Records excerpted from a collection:
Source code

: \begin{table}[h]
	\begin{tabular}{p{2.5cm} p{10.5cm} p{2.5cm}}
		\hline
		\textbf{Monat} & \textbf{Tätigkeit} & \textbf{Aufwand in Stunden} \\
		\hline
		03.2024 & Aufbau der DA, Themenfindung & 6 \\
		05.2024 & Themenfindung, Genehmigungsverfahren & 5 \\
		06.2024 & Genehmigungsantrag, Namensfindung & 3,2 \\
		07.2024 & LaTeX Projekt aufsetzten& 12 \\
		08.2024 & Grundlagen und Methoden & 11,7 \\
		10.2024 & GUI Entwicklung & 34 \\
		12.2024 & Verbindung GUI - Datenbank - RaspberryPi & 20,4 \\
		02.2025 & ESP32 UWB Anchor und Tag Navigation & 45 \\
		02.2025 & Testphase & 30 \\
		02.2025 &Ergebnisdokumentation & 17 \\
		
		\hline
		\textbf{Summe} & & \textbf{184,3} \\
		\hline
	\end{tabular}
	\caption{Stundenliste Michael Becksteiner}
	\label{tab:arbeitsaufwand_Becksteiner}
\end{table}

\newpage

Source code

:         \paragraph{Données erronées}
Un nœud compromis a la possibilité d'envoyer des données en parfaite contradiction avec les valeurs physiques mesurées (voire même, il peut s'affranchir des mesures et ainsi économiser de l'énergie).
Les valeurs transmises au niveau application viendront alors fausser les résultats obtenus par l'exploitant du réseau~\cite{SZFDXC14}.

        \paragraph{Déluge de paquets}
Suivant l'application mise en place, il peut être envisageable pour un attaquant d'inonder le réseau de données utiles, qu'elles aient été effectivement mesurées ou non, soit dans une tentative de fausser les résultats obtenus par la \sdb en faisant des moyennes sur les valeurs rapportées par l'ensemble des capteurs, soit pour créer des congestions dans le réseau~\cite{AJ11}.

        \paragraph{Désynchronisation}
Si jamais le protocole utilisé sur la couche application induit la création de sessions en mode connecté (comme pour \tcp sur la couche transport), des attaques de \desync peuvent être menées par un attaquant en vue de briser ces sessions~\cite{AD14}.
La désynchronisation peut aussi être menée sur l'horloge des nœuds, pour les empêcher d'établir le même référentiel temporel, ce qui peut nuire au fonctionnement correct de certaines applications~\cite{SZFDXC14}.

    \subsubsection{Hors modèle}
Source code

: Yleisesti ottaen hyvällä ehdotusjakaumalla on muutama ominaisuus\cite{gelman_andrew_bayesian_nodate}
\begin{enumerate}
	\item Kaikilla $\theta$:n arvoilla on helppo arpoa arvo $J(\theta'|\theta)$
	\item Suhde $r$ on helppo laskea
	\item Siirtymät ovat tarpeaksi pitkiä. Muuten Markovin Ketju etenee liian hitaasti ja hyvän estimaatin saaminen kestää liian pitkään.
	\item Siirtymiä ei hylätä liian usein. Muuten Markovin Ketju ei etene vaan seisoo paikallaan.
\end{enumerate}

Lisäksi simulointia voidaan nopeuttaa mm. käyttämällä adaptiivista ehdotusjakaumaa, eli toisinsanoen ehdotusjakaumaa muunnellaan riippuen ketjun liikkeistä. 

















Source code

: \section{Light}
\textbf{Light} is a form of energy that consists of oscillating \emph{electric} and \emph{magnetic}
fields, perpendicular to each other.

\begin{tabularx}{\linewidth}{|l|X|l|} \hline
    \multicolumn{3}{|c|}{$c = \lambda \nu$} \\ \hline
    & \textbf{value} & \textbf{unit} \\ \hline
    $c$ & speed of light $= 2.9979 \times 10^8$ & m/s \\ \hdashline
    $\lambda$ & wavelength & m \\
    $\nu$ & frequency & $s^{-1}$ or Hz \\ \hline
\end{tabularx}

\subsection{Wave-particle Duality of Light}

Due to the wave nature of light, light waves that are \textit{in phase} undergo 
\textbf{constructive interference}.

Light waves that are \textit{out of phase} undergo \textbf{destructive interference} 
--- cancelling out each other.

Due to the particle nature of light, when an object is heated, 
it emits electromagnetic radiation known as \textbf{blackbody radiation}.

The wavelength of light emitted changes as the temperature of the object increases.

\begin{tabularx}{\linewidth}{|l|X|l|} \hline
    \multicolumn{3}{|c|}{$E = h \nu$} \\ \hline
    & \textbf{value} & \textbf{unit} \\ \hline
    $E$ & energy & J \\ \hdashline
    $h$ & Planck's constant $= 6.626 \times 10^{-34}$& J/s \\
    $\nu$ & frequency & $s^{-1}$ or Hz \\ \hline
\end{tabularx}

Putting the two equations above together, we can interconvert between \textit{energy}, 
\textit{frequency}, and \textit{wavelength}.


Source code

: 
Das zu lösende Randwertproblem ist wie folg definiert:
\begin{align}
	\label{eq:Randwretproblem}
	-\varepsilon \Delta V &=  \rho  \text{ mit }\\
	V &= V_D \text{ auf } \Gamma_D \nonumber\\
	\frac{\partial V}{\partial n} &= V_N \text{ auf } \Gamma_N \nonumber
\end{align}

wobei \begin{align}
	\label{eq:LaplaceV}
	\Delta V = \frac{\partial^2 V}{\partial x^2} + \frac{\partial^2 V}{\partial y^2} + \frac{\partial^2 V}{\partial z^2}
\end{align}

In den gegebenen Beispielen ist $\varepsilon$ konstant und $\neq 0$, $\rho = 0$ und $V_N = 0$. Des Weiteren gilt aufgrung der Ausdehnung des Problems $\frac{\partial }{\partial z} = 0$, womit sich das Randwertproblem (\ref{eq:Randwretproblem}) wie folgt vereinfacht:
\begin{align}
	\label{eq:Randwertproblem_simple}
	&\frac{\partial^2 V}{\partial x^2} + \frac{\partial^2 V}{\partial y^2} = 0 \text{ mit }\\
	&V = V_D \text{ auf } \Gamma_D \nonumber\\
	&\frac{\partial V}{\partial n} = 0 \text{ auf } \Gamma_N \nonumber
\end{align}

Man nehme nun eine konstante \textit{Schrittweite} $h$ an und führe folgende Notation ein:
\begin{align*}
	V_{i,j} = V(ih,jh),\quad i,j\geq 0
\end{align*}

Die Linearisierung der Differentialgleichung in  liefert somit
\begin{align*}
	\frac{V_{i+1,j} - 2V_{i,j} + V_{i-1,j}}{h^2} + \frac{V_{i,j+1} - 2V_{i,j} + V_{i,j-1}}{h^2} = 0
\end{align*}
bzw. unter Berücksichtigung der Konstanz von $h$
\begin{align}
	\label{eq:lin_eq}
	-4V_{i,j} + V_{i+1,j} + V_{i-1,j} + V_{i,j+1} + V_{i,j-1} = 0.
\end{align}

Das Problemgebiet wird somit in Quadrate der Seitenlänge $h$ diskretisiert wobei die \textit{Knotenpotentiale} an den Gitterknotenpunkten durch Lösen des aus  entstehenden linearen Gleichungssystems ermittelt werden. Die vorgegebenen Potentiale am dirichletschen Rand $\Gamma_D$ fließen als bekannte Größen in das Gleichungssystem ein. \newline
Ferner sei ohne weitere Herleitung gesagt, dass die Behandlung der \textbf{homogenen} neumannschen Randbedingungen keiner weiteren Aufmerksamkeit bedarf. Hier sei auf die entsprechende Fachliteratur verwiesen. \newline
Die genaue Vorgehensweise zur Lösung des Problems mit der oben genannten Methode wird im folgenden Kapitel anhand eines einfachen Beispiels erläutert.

PROBLEM DETAILS
Where a line above contains the word "obtenus", show that line.

WRITTEN SOLUTION
Les valeurs transmises au niveau application viendront alors fausser les résultats obtenus par l'exploitant du réseau~\cite{SZFDXC14}.
Suivant l'application mise en place, il peut être envisageable pour un attaquant d'inonder le réseau de données utiles, qu'elles aient été effectivement mesurées ou non, soit dans une tentative de fausser les résultats obtenus par la \sdb en faisant des moyennes sur les valeurs rapportées par l'ensemble des capteurs, soit pour créer des congestions dans le réseau~\cite{AJ11}.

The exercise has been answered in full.